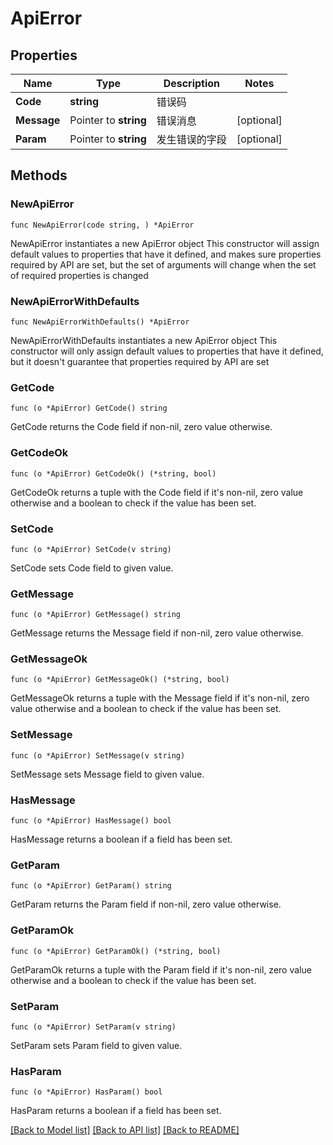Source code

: # ApiError

## Properties

Name | Type | Description | Notes
------------ | ------------- | ------------- | -------------
**Code** | **string** | 错误码 | 
**Message** | Pointer to **string** | 错误消息 | [optional] 
**Param** | Pointer to **string** | 发生错误的字段 | [optional] 

## Methods

### NewApiError

`func NewApiError(code string, ) *ApiError`

NewApiError instantiates a new ApiError object
This constructor will assign default values to properties that have it defined,
and makes sure properties required by API are set, but the set of arguments
will change when the set of required properties is changed

### NewApiErrorWithDefaults

`func NewApiErrorWithDefaults() *ApiError`

NewApiErrorWithDefaults instantiates a new ApiError object
This constructor will only assign default values to properties that have it defined,
but it doesn't guarantee that properties required by API are set

### GetCode

`func (o *ApiError) GetCode() string`

GetCode returns the Code field if non-nil, zero value otherwise.

### GetCodeOk

`func (o *ApiError) GetCodeOk() (*string, bool)`

GetCodeOk returns a tuple with the Code field if it's non-nil, zero value otherwise
and a boolean to check if the value has been set.

### SetCode

`func (o *ApiError) SetCode(v string)`

SetCode sets Code field to given value.


### GetMessage

`func (o *ApiError) GetMessage() string`

GetMessage returns the Message field if non-nil, zero value otherwise.

### GetMessageOk

`func (o *ApiError) GetMessageOk() (*string, bool)`

GetMessageOk returns a tuple with the Message field if it's non-nil, zero value otherwise
and a boolean to check if the value has been set.

### SetMessage

`func (o *ApiError) SetMessage(v string)`

SetMessage sets Message field to given value.

### HasMessage

`func (o *ApiError) HasMessage() bool`

HasMessage returns a boolean if a field has been set.

### GetParam

`func (o *ApiError) GetParam() string`

GetParam returns the Param field if non-nil, zero value otherwise.

### GetParamOk

`func (o *ApiError) GetParamOk() (*string, bool)`

GetParamOk returns a tuple with the Param field if it's non-nil, zero value otherwise
and a boolean to check if the value has been set.

### SetParam

`func (o *ApiError) SetParam(v string)`

SetParam sets Param field to given value.

### HasParam

`func (o *ApiError) HasParam() bool`

HasParam returns a boolean if a field has been set.


[[Back to Model list]](../README.md#documentation-for-models) [[Back to API list]](../README.md#documentation-for-api-endpoints) [[Back to README]](../README.md)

WORK REQUEST: Set down the entries exactly as they appear, with every picture left out.

WRITTEN RESPONSE:
Source code

: # ApiError

## Properties

Name | Type | Description | Notes
------------ | ------------- | ------------- | -------------
**Code** | **string** | 错误码 | 
**Message** | Pointer to **string** | 错误消息 | [optional] 
**Param** | Pointer to **string** | 发生错误的字段 | [optional] 

## Methods

### NewApiError

`func NewApiError(code string, ) *ApiError`

NewApiError instantiates a new ApiError object
This constructor will assign default values to properties that have it defined,
and makes sure properties required by API are set, but the set of arguments
will change when the set of required properties is changed

### NewApiErrorWithDefaults

`func NewApiErrorWithDefaults() *ApiError`

NewApiErrorWithDefaults instantiates a new ApiError object
This constructor will only assign default values to properties that have it defined,
but it doesn't guarantee that properties required by API are set

### GetCode

`func (o *ApiError) GetCode() string`

GetCode returns the Code field if non-nil, zero value otherwise.

### GetCodeOk

`func (o *ApiError) GetCodeOk() (*string, bool)`

GetCodeOk returns a tuple with the Code field if it's non-nil, zero value otherwise
and a boolean to check if the value has been set.

### SetCode

`func (o *ApiError) SetCode(v string)`

SetCode sets Code field to given value.


### GetMessage

`func (o *ApiError) GetMessage() string`

GetMessage returns the Message field if non-nil, zero value otherwise.

### GetMessageOk

`func (o *ApiError) GetMessageOk() (*string, bool)`

GetMessageOk returns a tuple with the Message field if it's non-nil, zero value otherwise
and a boolean to check if the value has been set.

### SetMessage

`func (o *ApiError) SetMessage(v string)`

SetMessage sets Message field to given value.

### HasMessage

`func (o *ApiError) HasMessage() bool`

HasMessage returns a boolean if a field has been set.

### GetParam

`func (o *ApiError) GetParam() string`

GetParam returns the Param field if non-nil, zero value otherwise.

### GetParamOk

`func (o *ApiError) GetParamOk() (*string, bool)`

GetParamOk returns a tuple with the Param field if it's non-nil, zero value otherwise
and a boolean to check if the value has been set.

### SetParam

`func (o *ApiError) SetParam(v string)`

SetParam sets Param field to given value.

### HasParam

`func (o *ApiError) HasParam() bool`

HasParam returns a boolean if a field has been set.


[[Back to Model list]](../README.md#documentation-for-models) [[Back to API list]](../README.md#documentation-for-api-endpoints) [[Back to README]](../README.md)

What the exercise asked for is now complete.